What primarily began as an activity to influence players or officials to do or refrain from doing something to manipulate the proceedings of the match has steadily evolved into a more complex practice where novel and deceitful methods are being used to lure players, coaches, officials, etc., to participate in such activities. In addition, instead of manipulating player performance in a game or a match, certain interested individuals try to procure sensitive insider information crucial to the match and most importantly its outcome, from players and other individuals who might be in a position to provide the information. Such information could be in the nature of player injuries, inclusion or exclusion of certain players in matches, etc.

This article briefly discusses some of the prominent match fixing episodes in different sports that have affected professional sport.


The United States of America received an early shock with respect to match fixing in sporting events when their baseball team Chicago Black Sox, the favourites to win the World Series in 1919 lost the series. Though their loss came as a surprise for everyone, no one raised any questions with respect to whether the matches were intentionally thrown away. The scam was exposed in the 1920 while authorities were investigating another match fixing scandal in baseball when the Giants’ striker revealed that he saw a letter addressed to his team which stated that Black Sox would lose the 1919 series. This acted as a trigger as guilty players, gamblers and other individuals involved in the fixing gradually began to surface with the truth. Investigations were carried out as more and more players confessed to taking bribes from gamblers. The trial finally began on June 27, 1921 where the players faced charges of conspiring against the public and the business of the American League in addition to other offences. The jury found the eight accused players not guilty of the offences they were charged, as the player confessions which formed the bulk of the evidence mysteriously disappeared before the trial. Though the players were allowed to walk as free men on a technical issue, they were barred for life from participating in the sport by the then Baseball Commissioner.

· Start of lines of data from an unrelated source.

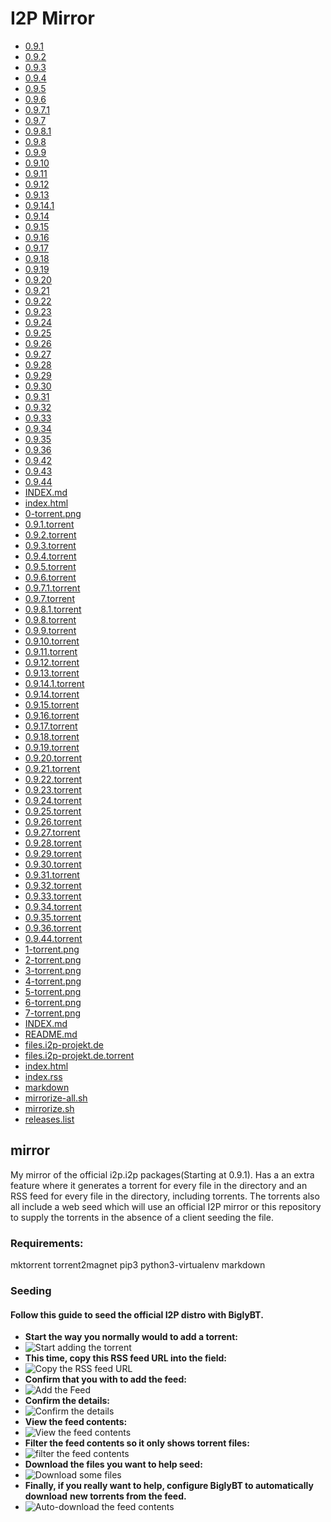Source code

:I2P Mirror
==========

 - [0.9.1](/mirror/files.i2p-projekt.de/0.9.1)
 - [0.9.2](/mirror/files.i2p-projekt.de/0.9.2)
 - [0.9.3](/mirror/files.i2p-projekt.de/0.9.3)
 - [0.9.4](/mirror/files.i2p-projekt.de/0.9.4)
 - [0.9.5](/mirror/files.i2p-projekt.de/0.9.5)
 - [0.9.6](/mirror/files.i2p-projekt.de/0.9.6)
 - [0.9.7.1](/mirror/files.i2p-projekt.de/0.9.7.1)
 - [0.9.7](/mirror/files.i2p-projekt.de/0.9.7)
 - [0.9.8.1](/mirror/files.i2p-projekt.de/0.9.8.1)
 - [0.9.8](/mirror/files.i2p-projekt.de/0.9.8)
 - [0.9.9](/mirror/files.i2p-projekt.de/0.9.9)
 - [0.9.10](/mirror/files.i2p-projekt.de/0.9.10)
 - [0.9.11](/mirror/files.i2p-projekt.de/0.9.11)
 - [0.9.12](/mirror/files.i2p-projekt.de/0.9.12)
 - [0.9.13](/mirror/files.i2p-projekt.de/0.9.13)
 - [0.9.14.1](/mirror/files.i2p-projekt.de/0.9.14.1)
 - [0.9.14](/mirror/files.i2p-projekt.de/0.9.14)
 - [0.9.15](/mirror/files.i2p-projekt.de/0.9.15)
 - [0.9.16](/mirror/files.i2p-projekt.de/0.9.16)
 - [0.9.17](/mirror/files.i2p-projekt.de/0.9.17)
 - [0.9.18](/mirror/files.i2p-projekt.de/0.9.18)
 - [0.9.19](/mirror/files.i2p-projekt.de/0.9.19)
 - [0.9.20](/mirror/files.i2p-projekt.de/0.9.20)
 - [0.9.21](/mirror/files.i2p-projekt.de/0.9.21)
 - [0.9.22](/mirror/files.i2p-projekt.de/0.9.22)
 - [0.9.23](/mirror/files.i2p-projekt.de/0.9.23)
 - [0.9.24](/mirror/files.i2p-projekt.de/0.9.24)
 - [0.9.25](/mirror/files.i2p-projekt.de/0.9.25)
 - [0.9.26](/mirror/files.i2p-projekt.de/0.9.26)
 - [0.9.27](/mirror/files.i2p-projekt.de/0.9.27)
 - [0.9.28](/mirror/files.i2p-projekt.de/0.9.28)
 - [0.9.29](/mirror/files.i2p-projekt.de/0.9.29)
 - [0.9.30](/mirror/files.i2p-projekt.de/0.9.30)
 - [0.9.31](/mirror/files.i2p-projekt.de/0.9.31)
 - [0.9.32](/mirror/files.i2p-projekt.de/0.9.32)
 - [0.9.33](/mirror/files.i2p-projekt.de/0.9.33)
 - [0.9.34](/mirror/files.i2p-projekt.de/0.9.34)
 - [0.9.35](/mirror/files.i2p-projekt.de/0.9.35)
 - [0.9.36](/mirror/files.i2p-projekt.de/0.9.36)
 - [0.9.42](/mirror/files.i2p-projekt.de/0.9.42)
 - [0.9.43](/mirror/files.i2p-projekt.de/0.9.43)
 - [0.9.44](/mirror/files.i2p-projekt.de/0.9.44)
 - [INDEX.md](/mirror/files.i2p-projekt.de/INDEX.md)
 - [index.html](/mirror/files.i2p-projekt.de/index.html)
 - [0-torrent.png](/mirror/0-torrent.png)
 - [0.9.1.torrent](/mirror/0.9.1.torrent)
 - [0.9.2.torrent](/mirror/0.9.2.torrent)
 - [0.9.3.torrent](/mirror/0.9.3.torrent)
 - [0.9.4.torrent](/mirror/0.9.4.torrent)
 - [0.9.5.torrent](/mirror/0.9.5.torrent)
 - [0.9.6.torrent](/mirror/0.9.6.torrent)
 - [0.9.7.1.torrent](/mirror/0.9.7.1.torrent)
 - [0.9.7.torrent](/mirror/0.9.7.torrent)
 - [0.9.8.1.torrent](/mirror/0.9.8.1.torrent)
 - [0.9.8.torrent](/mirror/0.9.8.torrent)
 - [0.9.9.torrent](/mirror/0.9.9.torrent)
 - [0.9.10.torrent](/mirror/0.9.10.torrent)
 - [0.9.11.torrent](/mirror/0.9.11.torrent)
 - [0.9.12.torrent](/mirror/0.9.12.torrent)
 - [0.9.13.torrent](/mirror/0.9.13.torrent)
 - [0.9.14.1.torrent](/mirror/0.9.14.1.torrent)
 - [0.9.14.torrent](/mirror/0.9.14.torrent)
 - [0.9.15.torrent](/mirror/0.9.15.torrent)
 - [0.9.16.torrent](/mirror/0.9.16.torrent)
 - [0.9.17.torrent](/mirror/0.9.17.torrent)
 - [0.9.18.torrent](/mirror/0.9.18.torrent)
 - [0.9.19.torrent](/mirror/0.9.19.torrent)
 - [0.9.20.torrent](/mirror/0.9.20.torrent)
 - [0.9.21.torrent](/mirror/0.9.21.torrent)
 - [0.9.22.torrent](/mirror/0.9.22.torrent)
 - [0.9.23.torrent](/mirror/0.9.23.torrent)
 - [0.9.24.torrent](/mirror/0.9.24.torrent)
 - [0.9.25.torrent](/mirror/0.9.25.torrent)
 - [0.9.26.torrent](/mirror/0.9.26.torrent)
 - [0.9.27.torrent](/mirror/0.9.27.torrent)
 - [0.9.28.torrent](/mirror/0.9.28.torrent)
 - [0.9.29.torrent](/mirror/0.9.29.torrent)
 - [0.9.30.torrent](/mirror/0.9.30.torrent)
 - [0.9.31.torrent](/mirror/0.9.31.torrent)
 - [0.9.32.torrent](/mirror/0.9.32.torrent)
 - [0.9.33.torrent](/mirror/0.9.33.torrent)
 - [0.9.34.torrent](/mirror/0.9.34.torrent)
 - [0.9.35.torrent](/mirror/0.9.35.torrent)
 - [0.9.36.torrent](/mirror/0.9.36.torrent)
 - [0.9.44.torrent](/mirror/0.9.44.torrent)
 - [1-torrent.png](/mirror/1-torrent.png)
 - [2-torrent.png](/mirror/2-torrent.png)
 - [3-torrent.png](/mirror/3-torrent.png)
 - [4-torrent.png](/mirror/4-torrent.png)
 - [5-torrent.png](/mirror/5-torrent.png)
 - [6-torrent.png](/mirror/6-torrent.png)
 - [7-torrent.png](/mirror/7-torrent.png)
 - [INDEX.md](/mirror/INDEX.md)
 - [README.md](/mirror/README.md)
 - [files.i2p-projekt.de](/mirror/files.i2p-projekt.de)
 - [files.i2p-projekt.de.torrent](/mirror/files.i2p-projekt.de.torrent)
 - [index.html](/mirror/index.html)
 - [index.rss](/mirror/index.rss)
 - [markdown](/mirror/markdown)
 - [mirrorize-all.sh](/mirror/mirrorize-all.sh)
 - [mirrorize.sh](/mirror/mirrorize.sh)
 - [releases.list](/mirror/releases.list)

mirror
------


My mirror of the official i2p.i2p packages(Starting at 0.9.1). Has a an extra
feature where it generates a torrent for every file in the directory and an RSS
feed for every file in the directory, including torrents. The torrents also
all include a web seed which will use an official I2P mirror or this repository
to supply the torrents in the absence of a client seeding the file.

### Requirements:

mktorrent
torrent2magnet
pip3
python3-virtualenv
markdown

### Seeding

#### Follow this guide to seed the official I2P distro with BiglyBT.

- **Start the way you normally would to add a torrent:**
 - ![Start adding the torrent](0-torrent.png)
- **This time, copy this RSS feed URL into the field:**
 - ![Copy the RSS feed URL](1-torrent.png)
- **Confirm that you with to add the feed:**
 - ![Add the Feed](2-torrent.png)
- **Confirm the details:**
 - ![Confirm the details](3-torrent.png)
- **View the feed contents:**
 - ![View the feed contents](4-torrent.png)
- **Filter the feed contents so it only shows torrent files:**
 - ![filter the feed contents](5-torrent.png)
- **Download the files you want to help seed:**
 - ![Download some files](6-torrent.png)
- **Finally, if you really want to help, configure BiglyBT to automatically download**
  **new torrents from the feed.**
 - ![Auto-download the feed contents](7-torrent.png)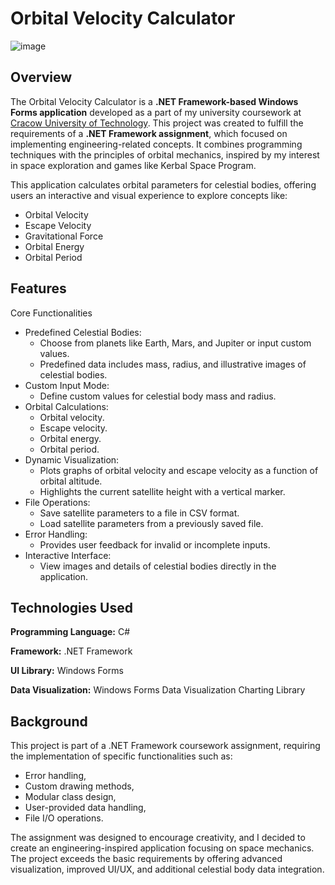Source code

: # Orbital Velocity Calculator
![image](https://github.com/user-attachments/assets/5f0a377b-b4da-4d74-b4fd-644138c2748b)

## Overview
The Orbital Velocity Calculator is a <b>.NET Framework-based Windows Forms application</b> developed as a part of my university coursework at [Cracow University of Technology](www.pk.edu.pl). This project was created to fulfill the requirements of a <b>.NET Framework assignment</b>, which focused on implementing engineering-related concepts. It combines programming techniques with the principles of orbital mechanics, inspired by my interest in space exploration and games like Kerbal Space Program.

This application calculates orbital parameters for celestial bodies, offering users an interactive and visual experience to explore concepts like:
- Orbital Velocity
- Escape Velocity
- Gravitational Force
- Orbital Energy
- Orbital Period

## Features
Core Functionalities
- Predefined Celestial Bodies:
  - Choose from planets like Earth, Mars, and Jupiter or input custom values.
  - Predefined data includes mass, radius, and illustrative images of celestial bodies.
- Custom Input Mode:
  - Define custom values for celestial body mass and radius.
- Orbital Calculations:
  - Orbital velocity.
  - Escape velocity.  
  - Orbital energy.
  - Orbital period.
- Dynamic Visualization:
  - Plots graphs of orbital velocity and escape velocity as a function of orbital altitude.
  - Highlights the current satellite height with a vertical marker.
- File Operations:
  - Save satellite parameters to a file in CSV format.
  - Load satellite parameters from a previously saved file.
- Error Handling:
  - Provides user feedback for invalid or incomplete inputs.
- Interactive Interface:
  - View images and details of celestial bodies directly in the application.

## Technologies Used
<b>Programming Language:</b> C#

**Framework:** .NET Framework

**UI Library:** Windows Forms

**Data Visualization:** Windows Forms Data Visualization Charting Library

## Background
This project is part of a .NET Framework coursework assignment, requiring the implementation of specific functionalities such as:

- Error handling,
- Custom drawing methods,
- Modular class design,
- User-provided data handling,
- File I/O operations.

The assignment was designed to encourage creativity, and I decided to create an engineering-inspired application focusing on space mechanics. The project exceeds the basic requirements by offering advanced visualization, improved UI/UX, and additional celestial body data integration.

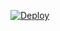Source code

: 
[![Deploy](https://www.herokucdn.com/deploy/button.png)](https://dashboard.heroku.com/new?template=https://github.com/Alicat93/Ali) 
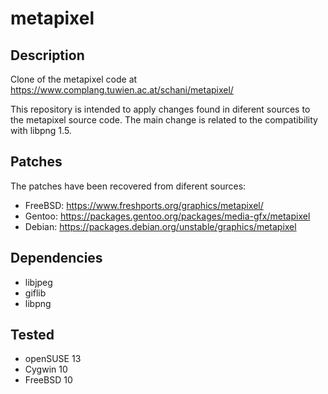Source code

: # metapixel

## Description
Clone of the metapixel code at https://www.complang.tuwien.ac.at/schani/metapixel/

This repository is intended to apply changes found in diferent sources to the metapixel source code. 
The main change is related to the compatibility with libpng 1.5. 



## Patches
The patches have been recovered from diferent sources:

* FreeBSD: https://www.freshports.org/graphics/metapixel/
* Gentoo: https://packages.gentoo.org/packages/media-gfx/metapixel
* Debian: https://packages.debian.org/unstable/graphics/metapixel


## Dependencies
* libjpeg
* giflib
* libpng

## Tested
* openSUSE 13
* Cygwin   10
* FreeBSD  10
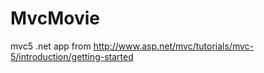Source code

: MvcMovie
========

mvc5 .net app from http://www.asp.net/mvc/tutorials/mvc-5/introduction/getting-started
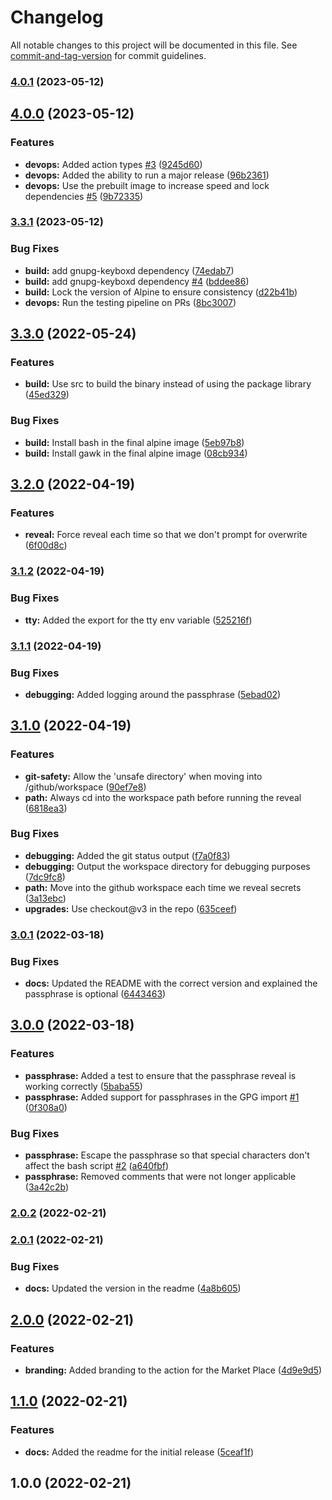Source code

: # Changelog

All notable changes to this project will be documented in this file. See [commit-and-tag-version](https://github.com/absolute-version/commit-and-tag-version) for commit guidelines.

### [4.0.1](https://github.com/entrostat/git-secret-action/compare/v4.0.0...v4.0.1) (2023-05-12)

## [4.0.0](https://github.com/entrostat/git-secret-action/compare/v3.3.1...v4.0.0) (2023-05-12)


### Features

* **devops:** Added action types [#3](https://github.com/entrostat/git-secret-action/issues/3) ([9245d60](https://github.com/entrostat/git-secret-action/commit/9245d60768858c05301508ab7bd6c1f95dbdb592))
* **devops:** Added the ability to run a major release ([96b2361](https://github.com/entrostat/git-secret-action/commit/96b23617127ccfc42d900530976e741891779d66))
* **devops:** Use the prebuilt image to increase speed and lock dependencies [#5](https://github.com/entrostat/git-secret-action/issues/5) ([9b72335](https://github.com/entrostat/git-secret-action/commit/9b72335a9722fae2effb76c3abd1564806334d3e))

### [3.3.1](https://github.com/entrostat/git-secret-action/compare/v3.3.0...v3.3.1) (2023-05-12)


### Bug Fixes

* **build:** add gnupg-keyboxd dependency ([74edab7](https://github.com/entrostat/git-secret-action/commit/74edab76cfd7a3bd9e47c359d96dff3134d1bccb))
* **build:** add gnupg-keyboxd dependency [#4](https://github.com/entrostat/git-secret-action/issues/4) ([bddee86](https://github.com/entrostat/git-secret-action/commit/bddee8687514a9e96edd36437ce9e02e9999d702))
* **build:** Lock the version of Alpine to ensure consistency ([d22b41b](https://github.com/entrostat/git-secret-action/commit/d22b41b9e6f43d3ae281f1825e37e995b81f85b2))
* **devops:** Run the testing pipeline on PRs ([8bc3007](https://github.com/entrostat/git-secret-action/commit/8bc3007e247f371ef8e0e0d9940809f96080985c))

## [3.3.0](https://github.com/entrostat/git-secret-action/compare/v3.2.0...v3.3.0) (2022-05-24)


### Features

* **build:** Use src to build the binary instead of using the package library ([45ed329](https://github.com/entrostat/git-secret-action/commit/45ed32917d35b2bf7057e885a57f65867efcb7ac))


### Bug Fixes

* **build:** Install bash in the final alpine image ([5eb97b8](https://github.com/entrostat/git-secret-action/commit/5eb97b8d7977601352edfac25c1b268cc6ce0a84))
* **build:** Install gawk in the final alpine image ([08cb934](https://github.com/entrostat/git-secret-action/commit/08cb93407cc6863a58c48290bb7b43912ca363de))

## [3.2.0](https://github.com/entrostat/git-secret-action/compare/v3.1.2...v3.2.0) (2022-04-19)


### Features

* **reveal:** Force reveal each time so that we don't prompt for overwrite ([6f00d8c](https://github.com/entrostat/git-secret-action/commit/6f00d8c4189e0f50f5459fd4953de61d4bf2a181))

### [3.1.2](https://github.com/entrostat/git-secret-action/compare/v3.1.1...v3.1.2) (2022-04-19)


### Bug Fixes

* **tty:** Added the export for the tty env variable ([525216f](https://github.com/entrostat/git-secret-action/commit/525216f6194ec2969cf08dfaacdb66e9a9907a45))

### [3.1.1](https://github.com/entrostat/git-secret-action/compare/v3.1.0...v3.1.1) (2022-04-19)


### Bug Fixes

* **debugging:** Added logging around the passphrase ([5ebad02](https://github.com/entrostat/git-secret-action/commit/5ebad0247a40bcf2e3d8394f37c1d78828e07796))

## [3.1.0](https://github.com/entrostat/git-secret-action/compare/v3.0.1...v3.1.0) (2022-04-19)


### Features

* **git-safety:** Allow the 'unsafe directory' when moving into /github/workspace ([90ef7e8](https://github.com/entrostat/git-secret-action/commit/90ef7e8ebb350a2e3ab72383c75bb66ddc5c99c3))
* **path:** Always cd into the workspace path before running the reveal ([6818ea3](https://github.com/entrostat/git-secret-action/commit/6818ea3b3a68b968e477cb0358bb1ddaeb0ae0f3))


### Bug Fixes

* **debugging:** Added the git status output ([f7a0f83](https://github.com/entrostat/git-secret-action/commit/f7a0f839739bcfade30de3db74d65500bb06cd6c))
* **debugging:** Output the workspace directory for debugging purposes ([7dc9fc8](https://github.com/entrostat/git-secret-action/commit/7dc9fc8b9739b198b48bb1d573ce13c572c64677))
* **path:** Move into the github workspace each time we reveal secrets ([3a13ebc](https://github.com/entrostat/git-secret-action/commit/3a13ebc7d2949ba590f4bcb9a6038b106ca5da8d))
* **upgrades:** Use checkout@v3 in the repo ([635ceef](https://github.com/entrostat/git-secret-action/commit/635ceef504281a7f62d1f61600fa967b62acb8d6))

### [3.0.1](https://github.com/entrostat/git-secret-action/compare/v3.0.0...v3.0.1) (2022-03-18)


### Bug Fixes

* **docs:** Updated the README with the correct version and explained the passphrase is optional ([6443463](https://github.com/entrostat/git-secret-action/commit/64434630457d1779d894331b575ee396711309b3))

## [3.0.0](https://github.com/entrostat/git-secret-action/compare/v2.0.2...v3.0.0) (2022-03-18)


### Features

* **passphrase:** Added a test to ensure that the passphrase reveal is working correctly ([5baba55](https://github.com/entrostat/git-secret-action/commit/5baba55d46632c4d1ee2dad136d1b1e896a5c1e7))
* **passphrase:** Added support for passphrases in the GPG import [#1](https://github.com/entrostat/git-secret-action/issues/1) ([0f308a0](https://github.com/entrostat/git-secret-action/commit/0f308a0afb1d53a78b14c9fdb0a3f4803d57095b))


### Bug Fixes

* **passphrase:** Escape the passphrase so that special characters don't affect the bash script [#2](https://github.com/entrostat/git-secret-action/issues/2) ([a640fbf](https://github.com/entrostat/git-secret-action/commit/a640fbf2a4100db075ab71545fc6130185e072e2))
* **passphrase:** Removed comments that were not longer applicable ([3a42c2b](https://github.com/entrostat/git-secret-action/commit/3a42c2b81449810ef01b042eac967440bd56002c))

### [2.0.2](https://github.com/entrostat/git-secret-action/compare/v2.0.1...v2.0.2) (2022-02-21)

### [2.0.1](https://github.com/entrostat/git-secret-action/compare/v2.0.0...v2.0.1) (2022-02-21)


### Bug Fixes

* **docs:** Updated the version in the readme ([4a8b605](https://github.com/entrostat/git-secret-action/commit/4a8b6059eaef3ebb5cddad2ad83345dc0a10b838))

## [2.0.0](https://github.com/entrostat/git-secret-action/compare/v1.1.0...v2.0.0) (2022-02-21)


### Features

* **branding:** Added branding to the action for the Market Place ([4d9e9d5](https://github.com/entrostat/git-secret-action/commit/4d9e9d56a26e6f030e8f0453dd6495340447695e))

## [1.1.0](https://github.com/entrostat/git-secret-action/compare/v1.0.0...v1.1.0) (2022-02-21)


### Features

* **docs:** Added the readme for the initial release ([5ceaf1f](https://github.com/entrostat/git-secret-action/commit/5ceaf1fd58cac36c2d9c6038228df38d40527d5b))

## 1.0.0 (2022-02-21)
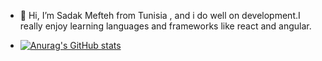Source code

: - 👋 Hi, I’m Sadak Mefteh from Tunisia , and i do well on development.I really enjoy learning languages and frameworks like react and angular.

-  [![Anurag's GitHub stats](https://github-readme-stats.vercel.app/api?username=SadakMefteh)](https://github.com/anuraghazra/github-readme-stats)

The match fixing scandal which was unearthed in 2006 with respect to the illegal rigging activities during the 2005 season which involved major teams of the Serie A and Serie B leagues of Italian Football was one of the major debacles in the sporting industry. The illegal activities were discovered after the police investigated telephonic transcripts and discovered the managers of major teams such as Juventus, AC Milan, Fiorentina, Lazio and Reggina had indulged in prohibited activities such as tampering with the referee appointment to secure favourable referees for their matches. The consequences of the discovery, was that the Champions title was taken away from Juventus and they were relegated to Serie B from Serie A. In addition all the five implicated teams also suffered a reduction in their points in the league table. The scandal which shook the country also saw the resignation of Franco Carraro the then President of the Italian Football Federation and the entire Juventus’ board of directors.

In 2011, Italian football received another setback when, Cristiano Doni the then captain of the Atlanta team and other players were arrested for the offences of fixing Serie B matches in which Atlanta was one of the participant teams and certain Serie A matches. It was alleged that Doni attempted to tamper with the outcome of quite a few Atlanta matches in order to secure Atlanta’s promotion to Serie A, the highest division of football league in Italy, which he did on the behest of certain unknown individuals who promised him monetary returns. Though the matter is still under investigation and UEFA is yet to take a call whether it wants to take any action against the offenders, the Italian football federation’s disciplinary committee has banned Doni from participating in the sport for three and a half years.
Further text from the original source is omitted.